I set same random seed value (=0). But the loss graphs are slightly different.

I used same code to test and use cuda version for pytorch as 11.x (1.7.1-cuda11.0, 1.8.0&1.9.0-cuda11.1, 1.11.0-cuda11.3)

Base docker image for testing is cuda11.3-ubuntu 18.04.

I tried to find some differences between 1.7.1 and 1.11.0 but I could not find any significant differences between them…

Is there any possible solution or any advise to solve this problem?

Samuel_Bachorik · April 7, 2022, 11:38am

Hi, I am not sure what your network architecture is but in my opinion, maybe if you are not using any weight initialization for your layers then from version to version there may be other basic weights in layers.

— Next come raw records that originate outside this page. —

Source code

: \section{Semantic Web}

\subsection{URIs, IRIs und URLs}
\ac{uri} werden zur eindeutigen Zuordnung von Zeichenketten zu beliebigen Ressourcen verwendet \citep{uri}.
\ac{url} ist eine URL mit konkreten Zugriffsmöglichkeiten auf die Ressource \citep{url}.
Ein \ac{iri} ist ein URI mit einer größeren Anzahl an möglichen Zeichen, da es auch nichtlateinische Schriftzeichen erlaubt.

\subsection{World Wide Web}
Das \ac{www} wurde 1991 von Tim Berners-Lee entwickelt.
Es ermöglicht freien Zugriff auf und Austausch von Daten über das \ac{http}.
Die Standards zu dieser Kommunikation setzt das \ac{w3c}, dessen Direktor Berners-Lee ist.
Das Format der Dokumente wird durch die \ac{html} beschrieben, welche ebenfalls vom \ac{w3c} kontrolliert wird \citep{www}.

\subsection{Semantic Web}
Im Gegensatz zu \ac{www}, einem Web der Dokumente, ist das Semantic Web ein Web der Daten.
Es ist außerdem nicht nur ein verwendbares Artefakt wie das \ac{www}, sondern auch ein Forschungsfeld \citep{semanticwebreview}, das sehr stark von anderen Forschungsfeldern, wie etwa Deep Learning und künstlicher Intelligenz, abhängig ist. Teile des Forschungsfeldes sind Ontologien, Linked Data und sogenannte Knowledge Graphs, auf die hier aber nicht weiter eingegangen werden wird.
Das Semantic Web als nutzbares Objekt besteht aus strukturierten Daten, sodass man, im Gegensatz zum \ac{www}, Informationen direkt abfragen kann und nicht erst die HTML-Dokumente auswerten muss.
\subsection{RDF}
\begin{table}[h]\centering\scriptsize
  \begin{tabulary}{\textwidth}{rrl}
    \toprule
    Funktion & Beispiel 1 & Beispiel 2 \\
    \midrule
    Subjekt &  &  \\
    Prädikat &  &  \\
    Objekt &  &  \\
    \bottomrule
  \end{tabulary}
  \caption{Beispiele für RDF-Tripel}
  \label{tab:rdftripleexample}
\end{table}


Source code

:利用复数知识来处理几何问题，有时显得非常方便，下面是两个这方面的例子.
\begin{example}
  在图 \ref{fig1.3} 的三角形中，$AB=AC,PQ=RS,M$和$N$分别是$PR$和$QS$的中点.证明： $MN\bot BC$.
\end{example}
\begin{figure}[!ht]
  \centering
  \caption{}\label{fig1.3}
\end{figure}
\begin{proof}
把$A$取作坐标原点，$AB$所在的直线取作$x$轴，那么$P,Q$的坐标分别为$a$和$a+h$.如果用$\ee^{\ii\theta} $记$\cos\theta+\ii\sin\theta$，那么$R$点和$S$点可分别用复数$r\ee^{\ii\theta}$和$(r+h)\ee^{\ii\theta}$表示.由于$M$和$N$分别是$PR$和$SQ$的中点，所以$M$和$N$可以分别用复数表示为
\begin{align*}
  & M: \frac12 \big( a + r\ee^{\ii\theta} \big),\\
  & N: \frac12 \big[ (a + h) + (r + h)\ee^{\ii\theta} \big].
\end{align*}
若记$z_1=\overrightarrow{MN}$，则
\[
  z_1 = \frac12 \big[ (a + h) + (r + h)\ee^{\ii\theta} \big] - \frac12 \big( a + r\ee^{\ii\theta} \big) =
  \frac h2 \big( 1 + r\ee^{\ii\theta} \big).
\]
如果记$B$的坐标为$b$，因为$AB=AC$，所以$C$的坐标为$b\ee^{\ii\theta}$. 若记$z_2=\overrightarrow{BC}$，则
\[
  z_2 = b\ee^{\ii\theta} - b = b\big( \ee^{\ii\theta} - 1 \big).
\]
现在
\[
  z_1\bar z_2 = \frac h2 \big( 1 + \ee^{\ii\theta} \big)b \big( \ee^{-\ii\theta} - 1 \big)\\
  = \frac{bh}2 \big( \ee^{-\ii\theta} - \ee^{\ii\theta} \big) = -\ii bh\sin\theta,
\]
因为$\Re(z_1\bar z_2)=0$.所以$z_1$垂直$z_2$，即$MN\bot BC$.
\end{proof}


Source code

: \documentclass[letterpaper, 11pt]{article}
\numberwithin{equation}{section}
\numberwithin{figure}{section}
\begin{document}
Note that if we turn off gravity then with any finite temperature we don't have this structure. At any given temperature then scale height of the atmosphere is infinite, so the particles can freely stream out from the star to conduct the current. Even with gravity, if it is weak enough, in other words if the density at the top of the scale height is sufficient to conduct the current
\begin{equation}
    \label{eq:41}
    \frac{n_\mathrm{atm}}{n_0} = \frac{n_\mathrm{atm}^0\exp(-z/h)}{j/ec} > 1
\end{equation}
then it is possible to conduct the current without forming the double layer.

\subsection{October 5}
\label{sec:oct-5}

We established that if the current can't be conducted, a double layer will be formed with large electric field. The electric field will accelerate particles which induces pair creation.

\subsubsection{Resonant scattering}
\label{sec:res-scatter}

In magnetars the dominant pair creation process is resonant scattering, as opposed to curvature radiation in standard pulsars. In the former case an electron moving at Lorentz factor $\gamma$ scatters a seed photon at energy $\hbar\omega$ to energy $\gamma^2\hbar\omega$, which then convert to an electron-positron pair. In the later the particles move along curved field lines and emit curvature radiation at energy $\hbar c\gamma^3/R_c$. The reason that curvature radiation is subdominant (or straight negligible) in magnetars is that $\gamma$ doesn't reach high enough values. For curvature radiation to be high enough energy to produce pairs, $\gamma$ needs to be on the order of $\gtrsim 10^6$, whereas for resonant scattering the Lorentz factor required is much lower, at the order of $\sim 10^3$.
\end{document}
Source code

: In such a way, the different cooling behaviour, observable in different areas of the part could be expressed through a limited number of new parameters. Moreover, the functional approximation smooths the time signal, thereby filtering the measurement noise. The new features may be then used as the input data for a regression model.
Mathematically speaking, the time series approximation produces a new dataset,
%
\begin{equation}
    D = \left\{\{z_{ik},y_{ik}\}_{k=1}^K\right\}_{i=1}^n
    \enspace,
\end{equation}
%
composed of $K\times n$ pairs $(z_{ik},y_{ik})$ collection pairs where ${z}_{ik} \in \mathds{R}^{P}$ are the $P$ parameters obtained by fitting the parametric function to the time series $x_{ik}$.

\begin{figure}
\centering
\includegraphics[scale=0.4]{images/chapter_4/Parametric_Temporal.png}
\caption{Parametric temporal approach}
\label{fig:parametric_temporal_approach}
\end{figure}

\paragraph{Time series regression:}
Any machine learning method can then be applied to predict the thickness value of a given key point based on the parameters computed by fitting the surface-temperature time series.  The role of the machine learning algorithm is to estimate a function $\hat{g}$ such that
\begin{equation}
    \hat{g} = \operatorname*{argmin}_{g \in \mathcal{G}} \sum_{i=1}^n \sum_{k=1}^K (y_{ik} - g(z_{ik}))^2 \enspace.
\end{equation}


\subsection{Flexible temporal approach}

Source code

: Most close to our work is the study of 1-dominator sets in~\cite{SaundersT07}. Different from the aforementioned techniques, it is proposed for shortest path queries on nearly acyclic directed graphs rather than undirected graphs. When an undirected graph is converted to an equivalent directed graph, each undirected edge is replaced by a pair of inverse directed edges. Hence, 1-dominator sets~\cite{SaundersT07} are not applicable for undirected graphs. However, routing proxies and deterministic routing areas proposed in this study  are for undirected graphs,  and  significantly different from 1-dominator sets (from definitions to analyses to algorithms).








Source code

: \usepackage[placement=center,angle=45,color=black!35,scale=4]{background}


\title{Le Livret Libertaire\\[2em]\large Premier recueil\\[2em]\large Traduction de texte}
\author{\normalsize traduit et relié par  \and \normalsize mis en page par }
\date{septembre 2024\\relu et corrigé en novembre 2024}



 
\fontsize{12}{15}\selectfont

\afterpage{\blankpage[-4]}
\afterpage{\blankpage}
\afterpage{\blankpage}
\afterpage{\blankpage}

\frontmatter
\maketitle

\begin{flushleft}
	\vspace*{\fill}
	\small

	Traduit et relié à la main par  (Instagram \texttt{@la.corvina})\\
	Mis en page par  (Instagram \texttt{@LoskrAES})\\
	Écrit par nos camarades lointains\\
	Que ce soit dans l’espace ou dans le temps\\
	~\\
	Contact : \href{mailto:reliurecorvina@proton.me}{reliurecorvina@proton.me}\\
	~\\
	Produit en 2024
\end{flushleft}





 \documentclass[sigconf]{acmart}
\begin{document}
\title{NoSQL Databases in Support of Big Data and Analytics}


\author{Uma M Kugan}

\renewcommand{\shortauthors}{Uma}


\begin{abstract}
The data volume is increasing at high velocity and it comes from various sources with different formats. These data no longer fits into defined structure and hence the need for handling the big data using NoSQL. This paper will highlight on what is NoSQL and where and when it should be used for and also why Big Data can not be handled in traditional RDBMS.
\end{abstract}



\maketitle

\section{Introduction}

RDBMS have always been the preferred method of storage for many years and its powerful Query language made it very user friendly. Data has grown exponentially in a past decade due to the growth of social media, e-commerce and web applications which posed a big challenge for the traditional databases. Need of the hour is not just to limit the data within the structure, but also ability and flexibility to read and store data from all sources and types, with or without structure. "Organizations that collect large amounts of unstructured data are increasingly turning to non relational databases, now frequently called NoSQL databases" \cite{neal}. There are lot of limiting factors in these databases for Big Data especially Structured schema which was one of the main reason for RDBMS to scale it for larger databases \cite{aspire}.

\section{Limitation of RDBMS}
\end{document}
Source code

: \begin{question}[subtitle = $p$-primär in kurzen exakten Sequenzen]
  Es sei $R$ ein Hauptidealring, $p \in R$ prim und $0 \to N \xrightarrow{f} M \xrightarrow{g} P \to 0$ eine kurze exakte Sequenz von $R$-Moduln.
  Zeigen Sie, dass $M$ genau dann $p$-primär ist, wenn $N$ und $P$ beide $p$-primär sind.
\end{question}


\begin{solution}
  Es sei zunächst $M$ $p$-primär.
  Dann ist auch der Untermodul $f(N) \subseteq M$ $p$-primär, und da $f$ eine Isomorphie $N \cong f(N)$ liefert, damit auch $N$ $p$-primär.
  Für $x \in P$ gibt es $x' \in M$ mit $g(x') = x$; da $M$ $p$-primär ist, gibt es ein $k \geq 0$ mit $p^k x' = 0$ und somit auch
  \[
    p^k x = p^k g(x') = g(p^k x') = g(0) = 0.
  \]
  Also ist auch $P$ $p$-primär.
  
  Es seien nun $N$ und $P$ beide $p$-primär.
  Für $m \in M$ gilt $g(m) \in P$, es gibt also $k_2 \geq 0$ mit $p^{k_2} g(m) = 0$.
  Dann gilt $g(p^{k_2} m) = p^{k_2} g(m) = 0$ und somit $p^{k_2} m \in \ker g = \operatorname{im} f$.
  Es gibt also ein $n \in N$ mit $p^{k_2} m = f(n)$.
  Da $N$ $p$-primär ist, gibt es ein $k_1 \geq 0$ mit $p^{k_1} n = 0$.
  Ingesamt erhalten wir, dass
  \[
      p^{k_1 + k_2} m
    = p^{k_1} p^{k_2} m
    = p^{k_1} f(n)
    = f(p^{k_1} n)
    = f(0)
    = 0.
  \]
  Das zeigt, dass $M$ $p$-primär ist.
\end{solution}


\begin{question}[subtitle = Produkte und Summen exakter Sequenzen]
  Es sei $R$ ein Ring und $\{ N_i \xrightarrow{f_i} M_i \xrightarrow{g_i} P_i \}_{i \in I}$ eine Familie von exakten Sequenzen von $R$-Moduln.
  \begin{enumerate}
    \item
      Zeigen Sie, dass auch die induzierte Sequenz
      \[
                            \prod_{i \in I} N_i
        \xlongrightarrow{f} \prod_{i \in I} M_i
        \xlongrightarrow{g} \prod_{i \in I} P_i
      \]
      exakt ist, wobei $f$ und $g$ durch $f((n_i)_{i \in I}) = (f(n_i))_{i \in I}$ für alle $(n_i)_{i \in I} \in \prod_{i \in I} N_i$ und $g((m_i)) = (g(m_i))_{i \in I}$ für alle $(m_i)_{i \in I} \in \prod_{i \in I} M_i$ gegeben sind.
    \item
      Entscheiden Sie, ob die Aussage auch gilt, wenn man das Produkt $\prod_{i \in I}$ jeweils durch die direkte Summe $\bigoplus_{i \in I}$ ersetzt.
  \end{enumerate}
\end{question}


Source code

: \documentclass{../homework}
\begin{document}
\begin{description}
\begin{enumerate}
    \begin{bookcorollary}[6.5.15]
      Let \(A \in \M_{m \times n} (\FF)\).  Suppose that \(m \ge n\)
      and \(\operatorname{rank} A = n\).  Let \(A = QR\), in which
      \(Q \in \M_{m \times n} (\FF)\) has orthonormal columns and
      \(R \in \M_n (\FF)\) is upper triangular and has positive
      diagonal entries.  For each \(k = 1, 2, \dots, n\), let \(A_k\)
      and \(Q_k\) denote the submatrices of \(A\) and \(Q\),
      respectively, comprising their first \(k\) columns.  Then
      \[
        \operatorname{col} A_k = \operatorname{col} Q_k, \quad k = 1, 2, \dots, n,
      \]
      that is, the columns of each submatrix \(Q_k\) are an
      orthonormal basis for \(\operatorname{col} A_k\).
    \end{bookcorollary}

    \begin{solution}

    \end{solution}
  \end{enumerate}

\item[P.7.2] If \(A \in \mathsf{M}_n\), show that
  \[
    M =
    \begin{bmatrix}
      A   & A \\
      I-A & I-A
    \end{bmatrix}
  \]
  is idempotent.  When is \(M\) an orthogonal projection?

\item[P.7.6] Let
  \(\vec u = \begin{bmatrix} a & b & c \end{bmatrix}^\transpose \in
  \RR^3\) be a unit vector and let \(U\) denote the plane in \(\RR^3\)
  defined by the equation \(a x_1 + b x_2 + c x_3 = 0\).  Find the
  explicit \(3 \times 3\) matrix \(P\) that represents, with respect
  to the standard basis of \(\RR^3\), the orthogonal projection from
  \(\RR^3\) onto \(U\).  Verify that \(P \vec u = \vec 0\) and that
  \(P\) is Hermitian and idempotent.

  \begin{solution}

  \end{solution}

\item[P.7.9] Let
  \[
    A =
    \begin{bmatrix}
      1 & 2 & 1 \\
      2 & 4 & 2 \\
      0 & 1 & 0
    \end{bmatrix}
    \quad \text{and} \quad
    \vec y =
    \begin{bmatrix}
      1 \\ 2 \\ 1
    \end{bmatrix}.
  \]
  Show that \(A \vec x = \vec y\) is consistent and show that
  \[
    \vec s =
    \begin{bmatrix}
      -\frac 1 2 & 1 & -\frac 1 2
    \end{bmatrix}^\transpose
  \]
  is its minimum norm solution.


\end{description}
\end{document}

Also some other functions can be improved.

mf-giwoong-lee · April 7, 2022, 11:51pm

I used xavier_uniform, xavier_normal in custom attention layer and reset_parameter function in pre-defined pytorch layers e.g: nn.Linear, nn.LayerNorm, nn.Dropout.

Your answer is related to reset_parameter function in torch layers.

Thanks to reply my question. I try it!

Also if some guys have a solution or advise, then please reply your answer!

mxahan · April 8, 2022, 3:59am

I was just wondering if you have tried the seed control as discussed here.

mf-giwoong-lee · April 8, 2022, 4:59am

I just used torch.manual_seed, random.seed, np.random.seed, torch.backends.cudnn.deterministic = True, torch.backends.cudnn.benchmark = False.

Your link describes additional methods for reproducibility.

Thanks! I will try it!

mf-giwoong-lee · April 11, 2022, 3:56am

I have not gotten a meaningful solution…

I guess that cuda versions of each pytorch version are different so the models are trained in slightly different manner.

I want more advise or possible solutions nowadays…

InnovArul · April 11, 2022, 4:03am

Completely reproducible results are not guaranteed across PyTorch releases, individual commits, or different platforms. Furthermore, results may not be reproducible between CPU and GPU executions, even when using identical seeds.

There are numerous factors affecting reproducibility.
What about the quantitative results in terms of accuracy?
You haven’t talked about it. Can you pl. share if they are more or less equal?

mf-giwoong-lee · April 11, 2022, 4:26am

Your saying is that if I train models in same machine environment (like same CPU and GPU), then completely reproducible results are not guaranteed across PyTorch releases?

This is validation result (validation RMSE)

mf-giwoong-lee · April 11, 2022, 4:27am

This is validation loss.

InnovArul · April 11, 2022, 4:39am

There are two points:

Reproducibility between different PyTorch releases, individual commits, or different platforms is not guaranteed regardless of the same CPU/GPU usage.
If you run the same code in CPU mode vs. GPU mode, still the reproducibility is not guaranteed.

You can verify if the quantitative results are close enough (RMSE, Accuracy, mAP, F1 score etc.,) in all the versions.